I mentioned some of the work Justin and I are doing at the top; I can't say exactly why we're thinking about such things as airport and railway station announcement chimes at the moment - nor for which client we're doing so, but I can point you at this fantastic collection of such sounds on YouTube. Charles De Gaulle wins hands down of course, if only for being the sound of a future which never was.
Also mentioned over on DS... "Tribes" guru Seth Godin takes a bit of a pop at the record industry. But get this... He sets up a distinction between the impact comms tech has had on music as opposed to the industry, concluding that for the former it's been pretty good. "This is the greatest moment in the history of music if your dream is to distribute as much music as possible to as many people as possible, or if your goal is to make it as easy as possible to become heard as a musician. There’s never been a time like this before. So if your focus is on music, it’s great. If your focus is on the industry part and the limos, the advances, the lawyers, polycarbonate and vinyl, it’s horrible." Well hold on Seth.You're not setting up the distinction you think you are there; rather you're setting up a distinction between two different levels of business.
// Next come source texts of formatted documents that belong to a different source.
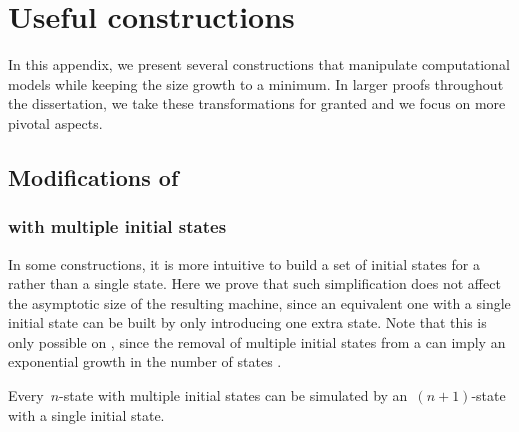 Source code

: \chapter{Useful constructions}\label{app:constructions}
In this appendix, we present several constructions that manipulate computational models while keeping the size growth to a minimum.
In larger proofs throughout the dissertation, we take these transformations for granted and we focus on more pivotal aspects.



\section{Modifications of \texorpdfstring{\ONFAs}{1NFAs}}


\subsection{\texorpdfstring{\ONFAs}{1NFAs} with multiple initial states}\label{sub:multistart}
In some constructions, it is more intuitive to build a set of initial states for a \ONFA rather than a single state.
Here we prove that such simplification does not affect the asymptotic size of the resulting machine, since an equivalent one with a single initial state can be built by only introducing one extra state.
Note that this is only possible on \ONFAs, since the removal of multiple initial states from a \ODFA can imply an exponential growth in the number of states \cite{HolSal+01}.
\begin{thrm}\label{thm:mult-start-states}
	Every~$n$-state \ONFA with multiple initial states can be simulated by an~$(n+1)$-state \ONFA with a single initial state.
\end{thrm}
Of course, the advent of digital has positively affected the music itself, not least in the speed of ideas-transmission between learning musicians discussed here last March. Instead though, Seth rather disappointingly goes on about pop stars and their limos, which frankly is as tired as banging on about bankers' private jets.
Various bits of metal news getting me excited... French Prog-Death specialists Gojira are back in the UK later this month... Mike Patton has scored his first feature film, Crank 2: Hight Voltage and confirmed that the Faith No More reunion IS happening this Summer. Tool are writing a new album, which is heartening, although I'm not sure where James Maynard Keenan is going to find the time given that he seems to be performing live with Puscifer and embarking on a documentary film about the vineyard he owns. And the metal-but-not-really-metal Amplifier will be back this Spring with a double CD, The Octopus, which we await with baited breath - they haven't put a foot wrong on the recording front so far. Oh, and how cool was it to see Meshuggah as the front page featured article on Wikipedia last week?!
Hot on the heels of Charing Cross's Astoria closing, The End - just around the corner and perhaps the West End's finest club back in day - has also, very sadly, closed down.
I love the idea that avant-funk trio Medeski, Martin and Wood run their own Summer camp. A very nice way to spend a week or so, I should think.
Lastly a bit of FX pedal fetishism as Boing Boing (CHECK!!!!!) take a peak at the Electro Harmonix factory. Just how excited can one man get about valves? Very, apparently.